Richard Biener Tue, 03 Jun 2025 06:15:04 -0700

On Fri, May 9, 2025 at 4:05 PM Tamar Christina <[email protected]> wrote:
>
> > -----Original Message-----
> > From: Richard Biener <[email protected]>
> > Sent: Friday, May 9, 2025 2:44 PM
> > To: Tamar Christina <[email protected]>
> > Cc: Richard Sandiford <[email protected]>; Pengfei Li
> > <[email protected]>; [email protected]; [email protected]

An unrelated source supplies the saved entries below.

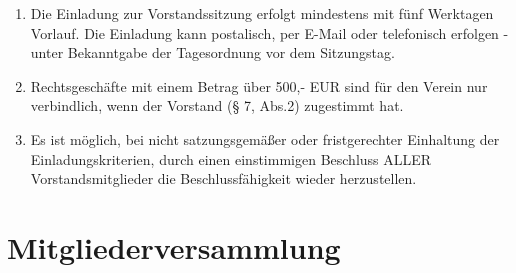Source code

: \begin{enumerate}
  \item Die Einladung zur Vorstandssitzung erfolgt mindestens mit fünf Werktagen Vorlauf. Die Einladung kann postalisch, per E-Mail oder telefonisch erfolgen - unter Bekanntgabe der Tagesordnung vor dem Sitzungstag.
  \item Rechtsgeschäfte mit einem Betrag über 500,- EUR sind für den Verein nur verbindlich, wenn der Vorstand (§ 7, Abs.2) zugestimmt hat.
  \item Es ist möglich, bei nicht satzungsgemäßer oder fristgerechter Einhaltung der Einladungskriterien, durch einen einstimmigen Beschluss ALLER Vorstandsmitglieder die Beschlussfähigkeit wieder herzustellen.
\end{enumerate}

\section{Mitgliederversammlung}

> > Subject: RE: [PATCH] vect: Improve vectorization for small-trip-count loops 
> > using
> > subvectors
> >
> > On Fri, 9 May 2025, Tamar Christina wrote:
> >
> > > > -----Original Message-----
> > > > From: Richard Biener <[email protected]>
> > > > Sent: Friday, May 9, 2025 11:08 AM
> > > > To: Richard Sandiford <[email protected]>
> > > > Cc: Pengfei Li <[email protected]>; [email protected];
> > > > [email protected]
> > > > Subject: Re: [PATCH] vect: Improve vectorization for small-trip-count 
> > > > loops
> > using
> > > > subvectors
> > > >
> > > > On Fri, 9 May 2025, Richard Sandiford wrote:
> > > >
> > > > > Richard Biener <[email protected]> writes:
> > > > > > On Thu, 8 May 2025, Pengfei Li wrote:
> > > > > >
> > > > > >> This patch improves the auto-vectorization for loops with known 
> > > > > >> small
> > > > > >> trip counts by enabling the use of subvectors - bit fields of 
> > > > > >> original
> > > > > >> wider vectors. A subvector must have the same vector element type 
> > > > > >> as the
> > > > > >> original vector and enough bits for all vector elements to be 
> > > > > >> processed
> > > > > >> in the loop. Using subvectors is beneficial because machine 
> > > > > >> instructions
> > > > > >> operating on narrower vectors usually show better performance.
> > > > > >>
> > > > > >> To enable this optimization, this patch introduces a new target 
> > > > > >> hook.
> > > > > >> This hook allows the vectorizer to query the backend for a suitable
> > > > > >> subvector type given the original vector type and the number of 
> > > > > >> elements
> > > > > >> to be processed in the small-trip-count loop. The target hook also 
> > > > > >> has a
> > > > > >> could_trap parameter to say if the subvector is allowed to have 
> > > > > >> more
> > > > > >> bits than needed.
> > > > > >>
> > > > > >> This optimization is currently enabled for AArch64 only. Below 
> > > > > >> example
> > > > > >> shows how it uses AdvSIMD vectors as subvectors of SVE vectors for
> > > > > >> higher instruction throughput.
> > > > > >>
> > > > > >> Consider this loop operating on an array of 16-bit integers:
> > > > > >>
> > > > > >>      for (int i = 0; i < 5; i++) {
> > > > > >>        a[i] = a[i] < 0 ? -a[i] : a[i];
> > > > > >>      }
> > > > > >>
> > > > > >> Before this patch, the generated AArch64 code would be:
> > > > > >>
> > > > > >>      ptrue   p7.h, vl5
> > > > > >>      ptrue   p6.b, all
> > > > > >>      ld1h    z31.h, p7/z, [x0]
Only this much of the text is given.